77 Fla. 143 | Fla. | 1919

West, J.

— Plaintiff in error, hereinafter referred to as defendant, was indicted upon a charge of wilfully and maliciously setting fire to and burning a fence, the property of another. He was arraigned,. entered a plea of not guilty and upon a trial was found guilty as charged. Prom the judgment sentencing him to a term of three years at hard labor in the State prison he takes writ •of error.

The first assignment of error is that the defendant was never arraigned upon said indictment. This is first called to the court’s attention by the assignment of errors in this court. It appears from the record that the de*145fendant was arraigned and entered a plea of not guilty. This is a complete answer to this contention.

Several assignments are predicated upon certain orders of the trial court overruling objections of the de fendant to questions propounded to State witnesses and upon certain other orders sustaining objections propounded to defendant’s witnesses. We have 'examined each of such rulings and find no reversible error in any of them.

It is well established here that “a judgment of conviction will not be reversed on writ of error even if technical errors were committed in rulings on the admissibility of evidence or in charges given or refused or in other matters of procedure, where the evidence of guilt is clear and ample and no fundamental rights of the defendants were violated, and it appears from the whole record that such technical errors, if any, were not prejudicial to the defendants.” Seymour v. State, 66 Fla. 133, 63 South. Rep. 7; Kersey v. State, 73 Fla. 832, 74 South. Rep. 983.

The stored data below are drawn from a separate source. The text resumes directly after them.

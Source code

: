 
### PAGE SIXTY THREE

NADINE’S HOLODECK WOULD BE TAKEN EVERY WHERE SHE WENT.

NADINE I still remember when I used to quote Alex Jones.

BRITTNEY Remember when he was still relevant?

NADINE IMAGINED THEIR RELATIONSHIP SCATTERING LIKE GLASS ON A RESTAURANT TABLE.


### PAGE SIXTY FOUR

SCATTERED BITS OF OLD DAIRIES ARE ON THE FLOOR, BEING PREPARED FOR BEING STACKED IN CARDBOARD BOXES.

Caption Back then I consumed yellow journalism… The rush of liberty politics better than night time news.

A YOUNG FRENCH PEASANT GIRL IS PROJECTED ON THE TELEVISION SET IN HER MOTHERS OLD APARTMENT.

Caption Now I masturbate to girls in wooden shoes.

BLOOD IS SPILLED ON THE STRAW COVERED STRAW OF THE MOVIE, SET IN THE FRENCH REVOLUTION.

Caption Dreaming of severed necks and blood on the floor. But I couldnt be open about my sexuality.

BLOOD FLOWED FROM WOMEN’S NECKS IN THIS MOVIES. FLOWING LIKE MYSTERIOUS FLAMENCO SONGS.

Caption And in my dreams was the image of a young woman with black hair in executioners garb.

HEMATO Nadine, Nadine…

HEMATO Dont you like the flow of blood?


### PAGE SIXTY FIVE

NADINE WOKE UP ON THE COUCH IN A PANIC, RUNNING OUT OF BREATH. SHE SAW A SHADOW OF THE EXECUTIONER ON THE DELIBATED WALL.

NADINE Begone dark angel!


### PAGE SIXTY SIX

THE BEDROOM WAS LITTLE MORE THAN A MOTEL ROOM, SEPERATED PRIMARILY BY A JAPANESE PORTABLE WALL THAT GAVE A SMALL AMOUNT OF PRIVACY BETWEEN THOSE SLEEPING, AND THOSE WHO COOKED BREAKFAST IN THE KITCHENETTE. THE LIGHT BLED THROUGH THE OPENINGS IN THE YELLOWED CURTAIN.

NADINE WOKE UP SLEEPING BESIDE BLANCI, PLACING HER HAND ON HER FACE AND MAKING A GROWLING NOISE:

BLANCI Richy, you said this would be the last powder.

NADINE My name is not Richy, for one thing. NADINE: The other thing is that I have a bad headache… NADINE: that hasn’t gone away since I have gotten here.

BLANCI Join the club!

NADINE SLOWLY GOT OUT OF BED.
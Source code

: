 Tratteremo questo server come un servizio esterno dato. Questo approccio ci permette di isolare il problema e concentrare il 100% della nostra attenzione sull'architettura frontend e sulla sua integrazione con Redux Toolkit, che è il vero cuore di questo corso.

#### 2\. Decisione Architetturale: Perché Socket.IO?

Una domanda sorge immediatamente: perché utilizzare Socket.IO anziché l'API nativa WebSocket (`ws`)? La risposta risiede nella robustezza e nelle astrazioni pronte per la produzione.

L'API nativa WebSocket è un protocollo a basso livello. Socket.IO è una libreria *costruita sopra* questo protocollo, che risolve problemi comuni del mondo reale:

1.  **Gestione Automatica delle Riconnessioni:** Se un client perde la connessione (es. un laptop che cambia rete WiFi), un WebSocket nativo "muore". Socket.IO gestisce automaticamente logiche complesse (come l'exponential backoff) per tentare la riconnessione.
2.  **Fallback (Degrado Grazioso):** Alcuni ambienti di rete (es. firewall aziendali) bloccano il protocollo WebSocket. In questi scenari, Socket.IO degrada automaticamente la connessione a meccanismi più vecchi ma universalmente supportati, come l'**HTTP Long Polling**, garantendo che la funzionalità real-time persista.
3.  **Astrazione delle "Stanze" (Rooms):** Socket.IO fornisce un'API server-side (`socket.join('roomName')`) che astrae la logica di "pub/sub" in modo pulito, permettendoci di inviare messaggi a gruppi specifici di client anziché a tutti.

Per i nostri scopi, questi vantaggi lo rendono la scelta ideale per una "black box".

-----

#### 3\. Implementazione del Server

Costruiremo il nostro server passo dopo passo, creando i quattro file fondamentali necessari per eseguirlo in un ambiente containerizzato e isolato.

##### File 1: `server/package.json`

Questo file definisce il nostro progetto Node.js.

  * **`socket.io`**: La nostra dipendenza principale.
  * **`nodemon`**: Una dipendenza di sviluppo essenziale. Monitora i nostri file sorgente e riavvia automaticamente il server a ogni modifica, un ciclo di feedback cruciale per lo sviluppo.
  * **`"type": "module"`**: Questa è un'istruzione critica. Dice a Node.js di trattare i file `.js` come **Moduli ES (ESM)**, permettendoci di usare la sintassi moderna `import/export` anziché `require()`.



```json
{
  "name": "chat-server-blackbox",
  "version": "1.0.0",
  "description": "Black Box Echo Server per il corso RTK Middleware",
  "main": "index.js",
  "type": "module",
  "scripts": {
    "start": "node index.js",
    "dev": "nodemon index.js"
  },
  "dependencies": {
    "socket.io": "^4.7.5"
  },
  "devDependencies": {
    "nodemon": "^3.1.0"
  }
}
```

The refusal of the trial court to set aside the verdict and grant the defendant a new trial is assigned as error. Under this assignment it is urged that the evidence wholly fails to support the verdict, and counsel for defendant in their brief present, in his behalf, an able argument supported by many authorities upon the theory that the State’s case depends upon circumstantial evidence and that the only proof offered by the State was circumstantial. The defect in this contention is that there was one eye witness to the commission of the alleged offense who testified against the defendant. This takes the case out of the rulé contended for. This evi*146dence was corroborated by many circumstances. There is ample testimony to support the verdict of the jury and there is nothing in the record to indicate that the jury were not governed by the evidence. Martinez v. State, 76 Fla. 179, 79 South. Rep. 751; Bailey v. State, 76 Fla. 213, 79 South. Rep. 748; Herndon v. State, 73 Fla. 451, 74 South. Rep. 511; Barrentine v. State, 72 Fla. 1, 72 South. Rep. 280.

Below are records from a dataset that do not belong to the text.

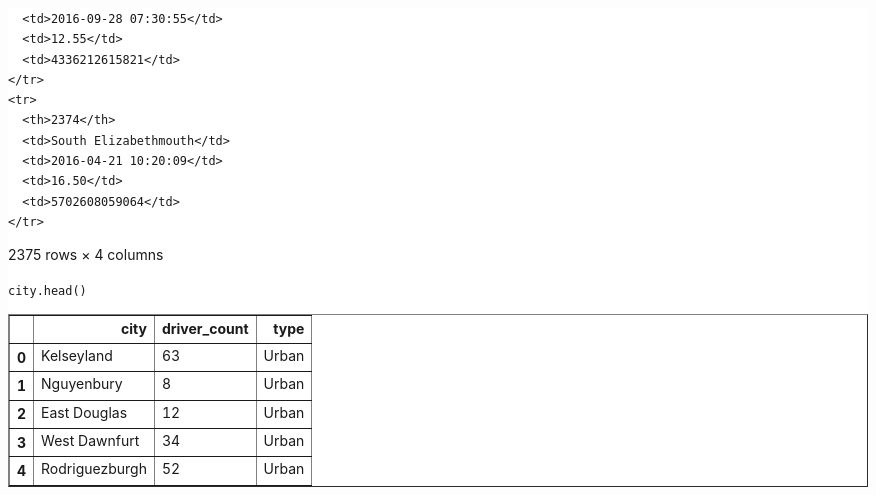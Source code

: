       <td>2016-09-28 07:30:55</td>
      <td>12.55</td>
      <td>4336212615821</td>
    </tr>
    <tr>
      <th>2374</th>
      <td>South Elizabethmouth</td>
      <td>2016-04-21 10:20:09</td>
      <td>16.50</td>
      <td>5702608059064</td>
    </tr>
  </tbody>
</table>
<p>2375 rows × 4 columns</p>
</div>




```python
city.head()
```




<div>
<table border="1" class="dataframe">
  <thead>
    <tr style="text-align: right;">
      <th></th>
      <th>city</th>
      <th>driver_count</th>
      <th>type</th>
    </tr>
  </thead>
  <tbody>
    <tr>
      <th>0</th>
      <td>Kelseyland</td>
      <td>63</td>
      <td>Urban</td>
    </tr>
    <tr>
      <th>1</th>
      <td>Nguyenbury</td>
      <td>8</td>
      <td>Urban</td>
    </tr>
    <tr>
      <th>2</th>
      <td>East Douglas</td>
      <td>12</td>
      <td>Urban</td>
    </tr>
    <tr>
      <th>3</th>
      <td>West Dawnfurt</td>
      <td>34</td>
      <td>Urban</td>
    </tr>
    <tr>
      <th>4</th>
      <td>Rodriguezburgh</td>
      <td>52</td>
      <td>Urban</td>
    </tr>
  </tbody>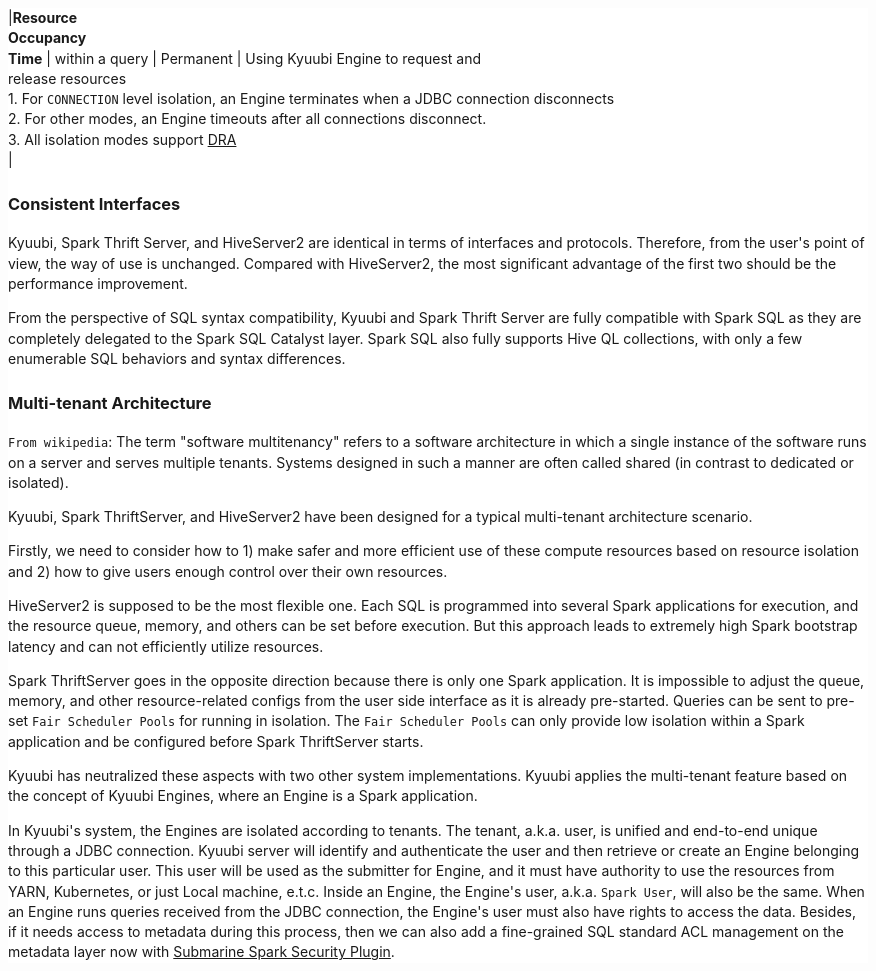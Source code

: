 |**Resource<br/>Occupancy<br/>Time** | within a query | Permanent | Using Kyuubi Engine to request and<br/> release resources<br/> 1. For `CONNECTION` level isolation, an Engine terminates when a JDBC connection disconnects <br/> 2. For other modes, an Engine timeouts after all connections disconnect. <br/> 3. All isolation modes support [DRA](../deployment/spark/dynamic_allocation.md)<br/>|

###  Consistent Interfaces

Kyuubi, Spark Thrift Server, and HiveServer2 are identical in terms of interfaces and protocols.
Therefore, from the user's point of view, the way of use is unchanged.
Compared with HiveServer2, the most significant advantage of the first two should be the performance improvement. 

From the perspective of SQL syntax compatibility, Kyuubi and Spark Thrift Server are fully compatible with Spark SQL as they are completely delegated to the Spark SQL Catalyst layer.
Spark SQL also fully supports Hive QL collections, with only a few enumerable SQL behaviors and syntax differences.


### Multi-tenant Architecture

`From wikipedia`: The term "software multitenancy" refers to a software architecture in which a single instance of the software runs on a server and serves multiple tenants. Systems designed in such a manner are often called shared (in contrast to dedicated or isolated).

Kyuubi, Spark ThriftServer, and HiveServer2 have been designed for a typical multi-tenant architecture scenario.

Firstly, we need to consider how to 1) make safer and more efficient use of these compute resources based on resource isolation and 2) how to give users enough control over their own resources.

HiveServer2 is supposed to be the most flexible one.
Each SQL is programmed into several Spark applications for execution, and the resource queue, memory, and others can be set before execution.
But this approach leads to extremely high Spark bootstrap latency and can not efficiently utilize resources.

Spark ThriftServer goes in the opposite direction because there is only one Spark application.
It is impossible to adjust the queue, memory, and other resource-related configs from the user side interface as it is already pre-started.
Queries can be sent to pre-set `Fair Scheduler Pools` for running in isolation.
The `Fair Scheduler Pools` can only provide low isolation within a Spark application and be configured before Spark ThriftServer starts.

Kyuubi has neutralized these aspects with two other system implementations.
Kyuubi applies the multi-tenant feature based on the concept of Kyuubi Engines, where an Engine is a Spark application.

In Kyuubi's system, the Engines are isolated according to tenants.
The tenant, a.k.a. user, is unified and end-to-end unique through a JDBC connection.
Kyuubi server will identify and authenticate the user and then retrieve or create an Engine belonging to this particular user.
This user will be used as the submitter for Engine, and it must have authority to use the resources from YARN, Kubernetes, or just Local machine, e.t.c.
Inside an Engine, the Engine's user, a.k.a. `Spark User`, will also be the same.
When an Engine runs queries received from the JDBC connection, the Engine's user must also have rights to access the data.
Besides, if it needs access to metadata during this process, then we can also add a fine-grained SQL standard ACL management on the metadata layer now with [Submarine Spark Security Plugin](https://submarine.apache.org/docs/userDocs/submarine-security/spark-security/README).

It is also urged that there was error in refusing the motion for a new trial upon the ground of newly discovered evidence. The rules for testing the sufficiency of the showing necessary to be made upon an application for a new trial on this ground are laid down by this court in the case of Howard v. State, 36 Fla. 21, 17 South. Rep. 84. There the court said “applications for new trials upon the ground of newly-discovered evidence are looked upon by the courts with distrust and disfavor, and are granted only under the following restrictions: 1. The evidence must have been discovered since the former trial. 2. The party must have used due diligence to procure it on the former trial. 3. It must be material to the issue. 4. It must go to the merits of the cause, and not merely to impeach the character of a witness. 5. It must not be merely cumulative. 6. It must be such as ought to procure on another trial an opposite result on the merits.” See also Herndon v. State, supra, where the later cases are collected.

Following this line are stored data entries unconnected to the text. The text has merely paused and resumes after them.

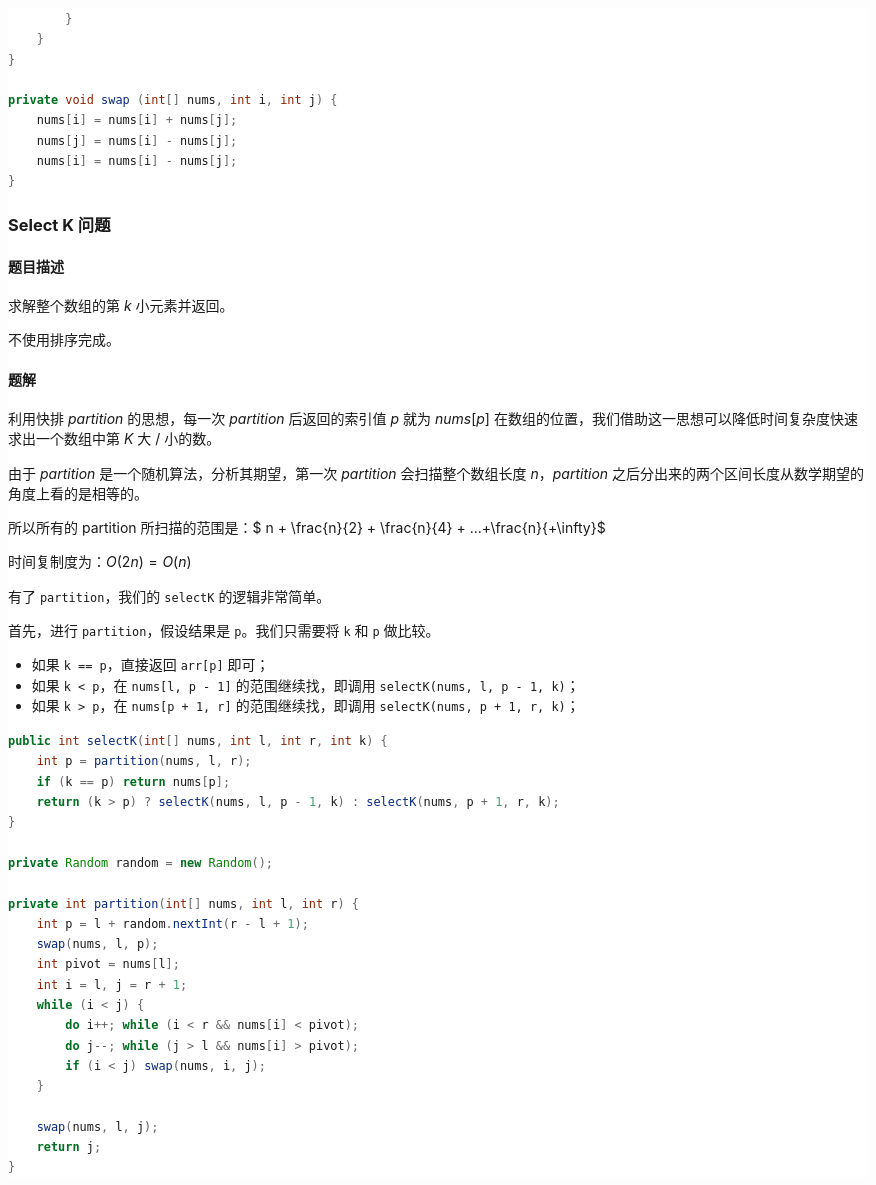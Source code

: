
 ```java
        }
    }
}

private void swap (int[] nums, int i, int j) {
    nums[i] = nums[i] + nums[j];
    nums[j] = nums[i] - nums[j];
    nums[i] = nums[i] - nums[j];
}
```



### Select K 问题

#### 题目描述

求解整个数组的第 $k$ 小元素并返回。

不使用排序完成。

#### 题解

利用快排 $partition$ 的思想，每一次 $partition$ 后返回的索引值 $p$ 就为 $nums[p]$ 在数组的位置，我们借助这一思想可以降低时间复杂度快速求出一个数组中第 $K$ 大 / 小的数。

由于 $partition$ 是一个随机算法，分析其期望，第一次 $partition$ 会扫描整个数组长度 $n$，$partition$ 之后分出来的两个区间长度从数学期望的角度上看的是相等的。

所以所有的 partition 所扫描的范围是：$ n + \frac{n}{2} + \frac{n}{4} + ...+\frac{n}{+\infty}$

时间复制度为：$O(2n) = O(n)$



有了 `partition`，我们的 `selectK` 的逻辑非常简单。

首先，进行 `partition`，假设结果是 `p`。我们只需要将 `k` 和 `p` 做比较。

- 如果 `k == p`，直接返回 `arr[p]` 即可；
- 如果 `k < p`，在 `nums[l, p - 1]` 的范围继续找，即调用 `selectK(nums, l, p - 1, k)`；
- 如果 `k > p`，在 `nums[p + 1, r]` 的范围继续找，即调用 `selectK(nums, p + 1, r, k)`；



```java
public int selectK(int[] nums, int l, int r, int k) {
    int p = partition(nums, l, r);
    if (k == p) return nums[p];
    return (k > p) ? selectK(nums, l, p - 1, k) : selectK(nums, p + 1, r, k);
}

private Random random = new Random();

private int partition(int[] nums, int l, int r) {
    int p = l + random.nextInt(r - l + 1);
    swap(nums, l, p);
    int pivot = nums[l];
    int i = l, j = r + 1;
    while (i < j) {
        do i++; while (i < r && nums[i] < pivot);
        do j--; while (j > l && nums[i] > pivot);
        if (i < j) swap(nums, i, j);
    }

    swap(nums, l, j);
    return j;
}
```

Considering the affidavit of the State Attorney with the affidavit offered in support of the motion on this ground the showing falls far short, in many respects, of the requirements of the rule stated. It appeared that the alleged newly-discovered evidence tended only to impeach two of the State’s witnesses, but, if such testimony *147were true, it did not exonerate the defendant. Besides, it appears that the indictment was presented and filed on November 25th, 1915; that the crime was alleged to have been committed on June 19th, 1915, and there has been one trial before the conviction from which this writ of error was taken. The alleged evidence was discovered after the conviction of the defendant on May 31st, 1918, two and one-half years after the indictment was found. There was no error in denying the motion on this ground.

From what has been said, it follows that the judgment must be affirmed.

Browne, C. J., and Taylor, Whitfield and Ellis, J. J., concur.